Microsoft Pulls The Plug On LinkedIn In China

( Microsoft is reportedly planning on unpublishing its professionally-minded social network LinkedIn from China, some seven years after it was first launched. It’s just the latest example of an American-run social media shutting down in China as the Chinese Communist Party flexes its muscles and cracks down on American services being made available online.

In a blog post published on LinkedIn on Thursday, owner Microsoft said that the platform would be replaced later on in the year with a new, stripped-down version of the network.

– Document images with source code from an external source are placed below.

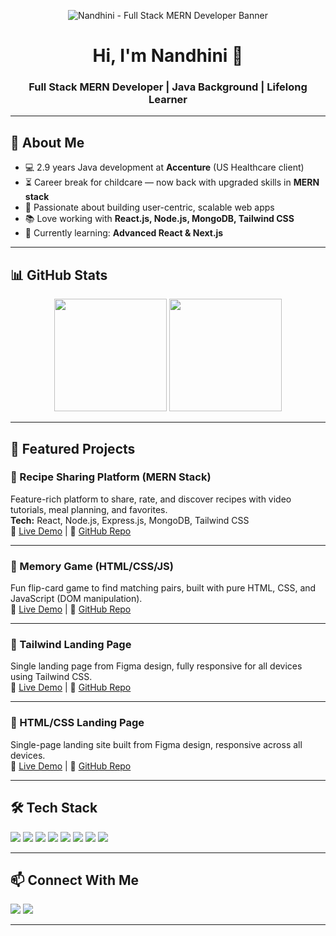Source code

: <!-- Banner -->
<p align="center">
  <img src="https://i.ibb.co/DQPKTdd/github-banner.png" alt="Nandhini - Full Stack MERN Developer Banner" />
</p>

<h1 align="center">Hi, I'm Nandhini 👋</h1>
<h3 align="center">Full Stack MERN Developer | Java Background | Lifelong Learner</h3>

---

## 🚀 About Me
- 💻 2.9 years Java development at **Accenture** (US Healthcare client)
- ⏳ Career break for childcare — now back with upgraded skills in **MERN stack**
- 🎯 Passionate about building user-centric, scalable web apps
- 📚 Love working with **React.js, Node.js, MongoDB, Tailwind CSS**
- 🌱 Currently learning: **Advanced React & Next.js**

---

## 📊 GitHub Stats
<p align="center">
  <img height="180em" src="https://github-readme-stats.vercel.app/api?username=nandhini-11-cmd&show_icons=true&theme=radical&count_private=true" />
  <img height="180em" src="https://github-readme-stats.vercel.app/api/top-langs/?username=nandhini-11-cmd&layout=compact&theme=radical" />
</p>

---

## 🌟 Featured Projects

### 🍲 Recipe Sharing Platform (MERN Stack)
Feature-rich platform to share, rate, and discover recipes with video tutorials, meal planning, and favorites.  
**Tech:** React, Node.js, Express.js, MongoDB, Tailwind CSS  
🔗 [Live Demo](https://lucky-pegasus-eb9526.netlify.app) | 📂 [GitHub Repo](https://github.com/nandhini-11-cmd/recipe_app)  

---

### 🧠 Memory Game (HTML/CSS/JS)
Fun flip-card game to find matching pairs, built with pure HTML, CSS, and JavaScript (DOM manipulation).  
🔗 [Live Demo](https://benevolent-conkies-55a639.netlify.app) | 📂 [GitHub Repo](https://github.com/nandhini-11-cmd/MINI_PROJECT_1)  

---

### 🎯 Tailwind Landing Page
Single landing page from Figma design, fully responsive for all devices using Tailwind CSS.  
🔗 [Live Demo](https://zesty-dragon-dbba1a.netlify.app) | 📂 [GitHub Repo](https://github.com/nandhini-11-cmd/GUVI_TAST2_TAILWIND)  

---

### 🎯 HTML/CSS Landing Page
Single-page landing site built from Figma design, responsive across all devices.  
🔗 [Live Demo](https://extraordinary-crisp-521c63.netlify.app) | 📂 [GitHub Repo](https://github.com/nandhini-11-cmd/GUVI_ASSIGN1_HTML_CSS)  

---

## 🛠 Tech Stack
<p>
  <img src="https://img.shields.io/badge/JavaScript-F7DF1E?style=flat-square&logo=javascript&logoColor=black" />
  <img src="https://img.shields.io/badge/React-61DAFB?style=flat-square&logo=react&logoColor=black" />
  <img src="https://img.shields.io/badge/Node.js-339933?style=flat-square&logo=node.js&logoColor=white" />
  <img src="https://img.shields.io/badge/Express.js-000000?style=flat-square&logo=express&logoColor=white" />
  <img src="https://img.shields.io/badge/MongoDB-4EA94B?style=flat-square&logo=mongodb&logoColor=white" />
  <img src="https://img.shields.io/badge/Tailwind_CSS-38B2AC?style=flat-square&logo=tailwind-css&logoColor=white" />
  <img src="https://img.shields.io/badge/HTML5-E34F26?style=flat-square&logo=html5&logoColor=white" />
  <img src="https://img.shields.io/badge/CSS3-1572B6?style=flat-square&logo=css3&logoColor=white" />
</p>

---

## 📫 Connect With Me
<p>
  <a href="https://www.linkedin.com/in/nandhini-fullstackdev/"><img src="https://img.shields.io/badge/LinkedIn-0A66C2?style=flat-square&logo=linkedin&logoColor=white" /></a>
  <a href="mailto:nandhini.dev11@gmail.com"><img src="https://img.shields.io/badge/Gmail-D14836?style=flat-square&logo=gmail&logoColor=white" /></a>
</p>

---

It will be called “InJobs” and will focus entirely on jobs, rather than professional networking.

There will be no social feed or an option to share content posted by others, making it a glorified job-hunting website.

The blog post said that while LinkedIn has helped its Chinese members find new jobs and new economic opportunities, they have not seen the same level of success with regards to the social sharing features.

What’s more, LinkedIn said that they are facing a “significantly more challenging operating environment and greater compliance requirements in China.”

In other words, China doesn’t want them there.

The social media platform grew in China in 2014, but at the time the company also recognized that they would need to censor much of the content posted by users – particularly Western users – in order to ensure that the platform could comply with the various rules put in place by the Chinese Communist Party.

In March of this year, the writing was on the wall for LinkedIn, after the company stopped any new users from signing up to the service. Those who tried to sign up and were denied were told that they were working on a new platform that would be compliant with Chinese laws. And only a month later, in April, LinkedIn was listed as one of the 105 apps that the Chinese internet regulator believes was illegally collecting personal information.

So, basically, the Chinese government wants to be the only one collecting information online. Not American social media companies.